From: Graham Klyne <GK@ninebynine.org>
Date: Fri, 30 Sep 2011 10:09:14 +0100
To: Paul Groth <p.t.groth@vu.nl>
CC: 'W3C provenance WG' <public-prov-wg@w3.org>
Message-ID: <4E85873A.3010906@ninebynine.org>
On 30/09/2011 08:33, Paul Groth wrote:
> Hi Graham,
>
> I think the purpose of characteristic attributes is to define what your
> describing the provenance of.
>
> So when I hand you provenance information for example for a web page, you'll
> know that I'm describing the provenance of x attributes of the web page and not
> everything there.

Hmmm... that's not quite how I was seeing this.
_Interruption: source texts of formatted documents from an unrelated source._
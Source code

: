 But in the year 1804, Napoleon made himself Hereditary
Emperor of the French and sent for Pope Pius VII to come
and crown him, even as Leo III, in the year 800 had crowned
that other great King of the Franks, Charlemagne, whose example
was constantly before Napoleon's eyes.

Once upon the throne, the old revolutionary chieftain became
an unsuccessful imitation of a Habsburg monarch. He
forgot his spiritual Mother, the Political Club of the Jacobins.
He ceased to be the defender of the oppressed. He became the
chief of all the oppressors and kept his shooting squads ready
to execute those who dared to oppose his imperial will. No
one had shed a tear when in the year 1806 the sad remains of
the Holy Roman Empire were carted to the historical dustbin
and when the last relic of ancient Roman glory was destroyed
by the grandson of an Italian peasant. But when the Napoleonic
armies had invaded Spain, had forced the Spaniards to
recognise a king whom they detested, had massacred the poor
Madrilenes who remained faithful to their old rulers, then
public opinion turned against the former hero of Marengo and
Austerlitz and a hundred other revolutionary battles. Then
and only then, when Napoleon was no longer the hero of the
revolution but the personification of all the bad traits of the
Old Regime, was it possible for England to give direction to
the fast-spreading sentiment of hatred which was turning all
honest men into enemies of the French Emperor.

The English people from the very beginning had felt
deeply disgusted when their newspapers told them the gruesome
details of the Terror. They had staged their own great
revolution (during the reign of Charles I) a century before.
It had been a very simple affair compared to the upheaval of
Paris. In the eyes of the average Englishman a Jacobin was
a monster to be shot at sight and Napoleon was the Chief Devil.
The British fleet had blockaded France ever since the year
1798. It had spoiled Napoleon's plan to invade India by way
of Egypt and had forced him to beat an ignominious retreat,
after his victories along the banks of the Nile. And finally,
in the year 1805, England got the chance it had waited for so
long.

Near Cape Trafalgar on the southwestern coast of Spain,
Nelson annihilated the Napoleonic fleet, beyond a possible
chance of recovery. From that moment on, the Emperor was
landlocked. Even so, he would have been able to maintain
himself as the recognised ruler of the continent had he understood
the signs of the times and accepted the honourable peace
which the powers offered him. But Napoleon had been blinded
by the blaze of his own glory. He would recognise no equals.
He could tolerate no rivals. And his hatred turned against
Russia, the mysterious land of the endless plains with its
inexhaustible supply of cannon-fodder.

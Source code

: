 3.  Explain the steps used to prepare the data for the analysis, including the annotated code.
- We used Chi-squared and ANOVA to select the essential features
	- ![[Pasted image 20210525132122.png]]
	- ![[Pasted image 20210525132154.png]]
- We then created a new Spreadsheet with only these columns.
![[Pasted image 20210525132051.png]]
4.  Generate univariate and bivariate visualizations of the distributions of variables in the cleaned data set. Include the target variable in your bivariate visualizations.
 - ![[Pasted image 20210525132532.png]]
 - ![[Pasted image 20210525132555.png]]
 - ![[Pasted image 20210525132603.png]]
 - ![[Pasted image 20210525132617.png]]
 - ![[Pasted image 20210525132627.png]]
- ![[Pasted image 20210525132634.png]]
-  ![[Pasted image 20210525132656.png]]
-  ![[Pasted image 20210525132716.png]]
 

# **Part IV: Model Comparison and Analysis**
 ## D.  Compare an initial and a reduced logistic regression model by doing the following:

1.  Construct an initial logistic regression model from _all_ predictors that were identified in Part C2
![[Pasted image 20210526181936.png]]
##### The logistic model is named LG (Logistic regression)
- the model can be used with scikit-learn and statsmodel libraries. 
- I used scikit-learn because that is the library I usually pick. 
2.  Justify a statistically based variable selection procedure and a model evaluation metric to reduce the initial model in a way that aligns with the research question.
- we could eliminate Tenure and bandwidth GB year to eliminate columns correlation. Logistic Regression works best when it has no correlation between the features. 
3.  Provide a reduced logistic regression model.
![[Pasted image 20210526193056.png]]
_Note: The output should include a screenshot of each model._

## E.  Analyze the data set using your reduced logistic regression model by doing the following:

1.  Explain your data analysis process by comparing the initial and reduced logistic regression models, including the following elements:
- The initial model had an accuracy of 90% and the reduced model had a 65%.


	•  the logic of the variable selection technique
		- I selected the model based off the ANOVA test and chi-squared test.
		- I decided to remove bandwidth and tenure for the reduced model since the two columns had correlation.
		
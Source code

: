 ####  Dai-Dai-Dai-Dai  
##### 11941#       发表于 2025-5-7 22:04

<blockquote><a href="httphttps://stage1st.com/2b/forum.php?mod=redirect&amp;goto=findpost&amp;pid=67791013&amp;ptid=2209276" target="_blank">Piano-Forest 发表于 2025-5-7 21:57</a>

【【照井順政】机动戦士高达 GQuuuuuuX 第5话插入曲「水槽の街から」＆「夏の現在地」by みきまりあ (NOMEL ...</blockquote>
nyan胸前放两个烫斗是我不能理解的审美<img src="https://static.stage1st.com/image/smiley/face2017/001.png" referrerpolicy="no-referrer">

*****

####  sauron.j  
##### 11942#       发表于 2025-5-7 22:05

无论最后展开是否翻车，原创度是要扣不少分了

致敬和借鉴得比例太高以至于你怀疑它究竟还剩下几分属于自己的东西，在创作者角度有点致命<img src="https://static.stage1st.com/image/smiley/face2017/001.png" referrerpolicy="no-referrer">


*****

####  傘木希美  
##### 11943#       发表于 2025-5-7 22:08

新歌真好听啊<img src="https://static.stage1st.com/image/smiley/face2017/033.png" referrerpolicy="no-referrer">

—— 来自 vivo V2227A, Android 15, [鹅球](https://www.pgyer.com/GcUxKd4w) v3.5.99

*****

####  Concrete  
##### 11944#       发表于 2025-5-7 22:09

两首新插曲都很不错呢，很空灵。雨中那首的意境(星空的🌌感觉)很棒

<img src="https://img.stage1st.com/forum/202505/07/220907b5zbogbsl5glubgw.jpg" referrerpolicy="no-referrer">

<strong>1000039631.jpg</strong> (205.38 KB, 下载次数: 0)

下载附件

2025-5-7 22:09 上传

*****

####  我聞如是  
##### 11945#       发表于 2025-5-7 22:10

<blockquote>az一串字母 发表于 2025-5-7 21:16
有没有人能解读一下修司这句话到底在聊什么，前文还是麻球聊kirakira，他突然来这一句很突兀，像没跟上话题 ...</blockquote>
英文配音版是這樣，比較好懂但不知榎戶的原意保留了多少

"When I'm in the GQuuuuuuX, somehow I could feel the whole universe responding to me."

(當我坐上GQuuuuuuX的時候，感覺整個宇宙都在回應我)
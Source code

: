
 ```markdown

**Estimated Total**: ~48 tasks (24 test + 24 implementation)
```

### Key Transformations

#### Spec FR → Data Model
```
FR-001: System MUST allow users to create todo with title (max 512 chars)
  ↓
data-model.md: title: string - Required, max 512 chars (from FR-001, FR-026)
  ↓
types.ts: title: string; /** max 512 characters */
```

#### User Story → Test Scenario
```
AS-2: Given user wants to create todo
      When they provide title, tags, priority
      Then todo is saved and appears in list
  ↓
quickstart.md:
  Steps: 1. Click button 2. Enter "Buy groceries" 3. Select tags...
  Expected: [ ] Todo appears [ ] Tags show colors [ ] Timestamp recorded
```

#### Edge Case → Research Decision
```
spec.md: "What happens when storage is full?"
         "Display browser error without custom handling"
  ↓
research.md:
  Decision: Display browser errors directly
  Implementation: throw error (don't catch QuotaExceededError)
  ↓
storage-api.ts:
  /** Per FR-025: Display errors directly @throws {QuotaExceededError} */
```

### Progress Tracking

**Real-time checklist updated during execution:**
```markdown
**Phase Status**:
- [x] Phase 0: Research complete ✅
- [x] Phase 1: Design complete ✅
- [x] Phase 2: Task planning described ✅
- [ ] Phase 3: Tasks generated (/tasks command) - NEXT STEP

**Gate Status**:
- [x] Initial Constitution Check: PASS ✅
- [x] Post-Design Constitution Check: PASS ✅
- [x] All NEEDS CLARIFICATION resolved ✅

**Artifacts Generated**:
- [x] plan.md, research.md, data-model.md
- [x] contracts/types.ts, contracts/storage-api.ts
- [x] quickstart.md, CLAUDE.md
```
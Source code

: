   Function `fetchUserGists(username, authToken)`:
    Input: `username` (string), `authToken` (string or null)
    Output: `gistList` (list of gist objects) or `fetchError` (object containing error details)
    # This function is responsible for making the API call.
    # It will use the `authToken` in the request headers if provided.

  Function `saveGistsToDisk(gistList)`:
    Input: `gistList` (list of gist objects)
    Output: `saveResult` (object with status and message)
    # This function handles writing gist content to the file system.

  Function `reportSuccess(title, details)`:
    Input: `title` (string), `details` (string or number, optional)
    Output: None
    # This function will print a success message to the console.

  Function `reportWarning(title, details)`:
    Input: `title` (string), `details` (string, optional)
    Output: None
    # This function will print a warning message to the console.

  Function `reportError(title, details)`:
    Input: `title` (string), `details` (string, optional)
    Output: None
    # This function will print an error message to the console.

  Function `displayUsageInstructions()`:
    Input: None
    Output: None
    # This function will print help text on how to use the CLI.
If we talk about "the web page modified by Authur", what does it mean to 
describe the provenance of the attribute "modified by Arthur"?  I thank that 
we're talking about the provenance of the particular view/perspective of the web 
page that happens to be modified by Arthur, which may be one of a family of 
pages modified by different editors.

...

I think there are two orthogonal issues here:

(1) given some entity, to make provenance assertions about that entity.  To be 
meaningful, the entity needs to be static (or constrained) to the extent that 
the assertions continue to be truthful in a variety of contexts.  So the entity 
might be "the weather report for Monday" which was modified by Arthur and will 
always remain so, even though Tuesday's version of that weather report may have 
been modified by Brenda.

(2) the other issue is:  given some dynamic entity, how to identify a "view" or 
"perspective" on that entity that has some static characteristics to allow 
meaningful expression of provenance information?  To my way of thinking, 
characterizing attributes are a perfectly reasonable way to do this, but not the 
only way.  Another possibility might be that the entity concerned has a unique 
name, and we can just use that (e.g. the published working versions of W3C 
specifications, URIs of document versions in a version management system).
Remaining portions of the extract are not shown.